DATASET EXTRACT START

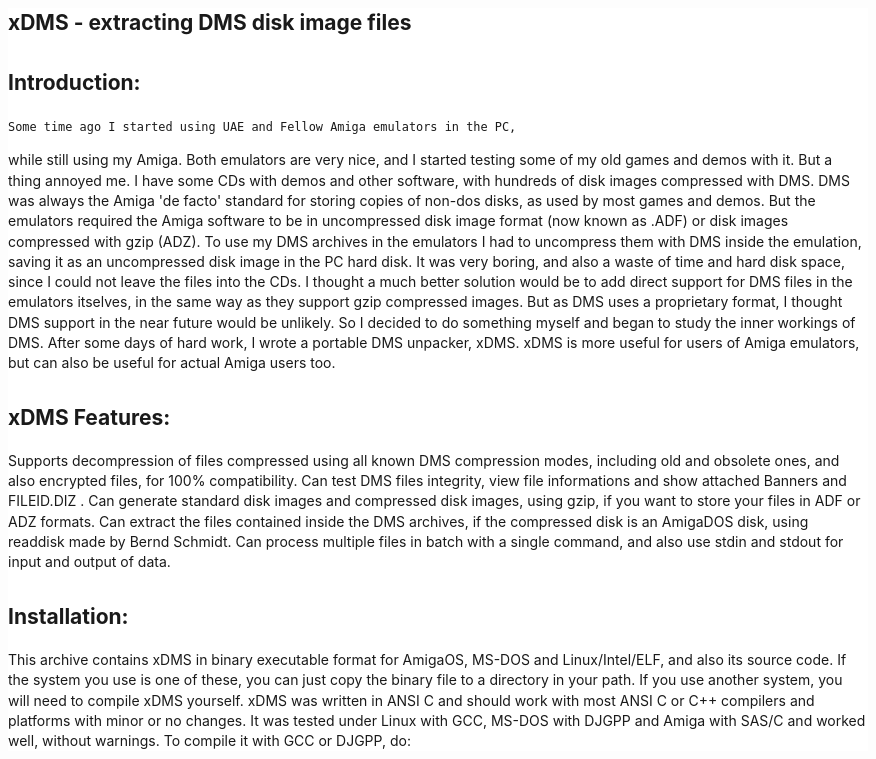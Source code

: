 xDMS - extracting DMS disk image files
--------------------------------------

Introduction:
-------------

    Some time ago I started using UAE and Fellow Amiga emulators in the PC,
while  still  using  my Amiga.  Both emulators are very nice, and I started
testing some of my old games and demos with it.  But a thing annoyed me.  I
have  some  CDs with demos and other software, with hundreds of disk images
compressed  with  DMS.   DMS  was  always the Amiga 'de facto' standard for
storing  copies of non-dos disks, as used by most games and demos.  But the
emulators  required  the  Amiga  software  to be in uncompressed disk image
format  (now  known as .ADF) or disk images compressed with gzip (ADZ).  To
use  my  DMS  archives  in  the emulators I had to uncompress them with DMS
inside  the  emulation,  saving  it as an uncompressed disk image in the PC
hard  disk.   It  was  very  boring, and also a waste of time and hard disk
space,  since  I  could not leave the files into the CDs.  I thought a much
better  solution  would  be  to  add  direct  support  for DMS files in the
emulators itselves, in the same way as they support gzip compressed images.
But  as  DMS  uses  a proprietary format, I thought DMS support in the near
future would be unlikely.  So I decided to do something myself and began to
study  the  inner workings of DMS.  After some days of hard work, I wrote a
portable  DMS  unpacker,  xDMS.   xDMS  is  more  useful for users of Amiga
emulators, but can also be useful for actual Amiga users too.



xDMS Features:
--------------

  Supports   decompression   of   files  compressed  using  all  known  DMS
compression  modes,  including  old  and  obsolete ones, and also encrypted
files, for 100% compatibility.
  Can  test  DMS  files integrity, view file informations and show attached
Banners and FILEID.DIZ .
  Can generate standard disk images and compressed disk images, using gzip,
if you want to store your files in ADF or ADZ formats.
  Can  extract  the  files  contained  inside  the  DMS  archives,  if  the
compressed disk is an AmigaDOS disk, using readdisk made by Bernd Schmidt.
  Can  process  multiple files in batch with a single command, and also use
stdin and stdout for input and output of data.



Installation:
------------

  This  archive  contains  xDMS  in  binary  executable format for AmigaOS,
MS-DOS  and  Linux/Intel/ELF,  and also its source code.  If the system you
use  is  one  of these, you can just copy the binary file to a directory in
your  path.   If  you  use  another  system,  you will need to compile xDMS
yourself.   xDMS  was written in ANSI C and should work with most ANSI C or
C++  compilers and platforms with minor or no changes.  It was tested under
Linux  with  GCC,  MS-DOS  with DJGPP and Amiga with SAS/C and worked well,
without  warnings.   To  compile it with GCC or DJGPP, do:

DATASET EXTRACT END

# TASK REQUIREMENTS
How many lines in these entries hold the string "Linux"? Answer with the number alone.

# YOUR SOLUTION
2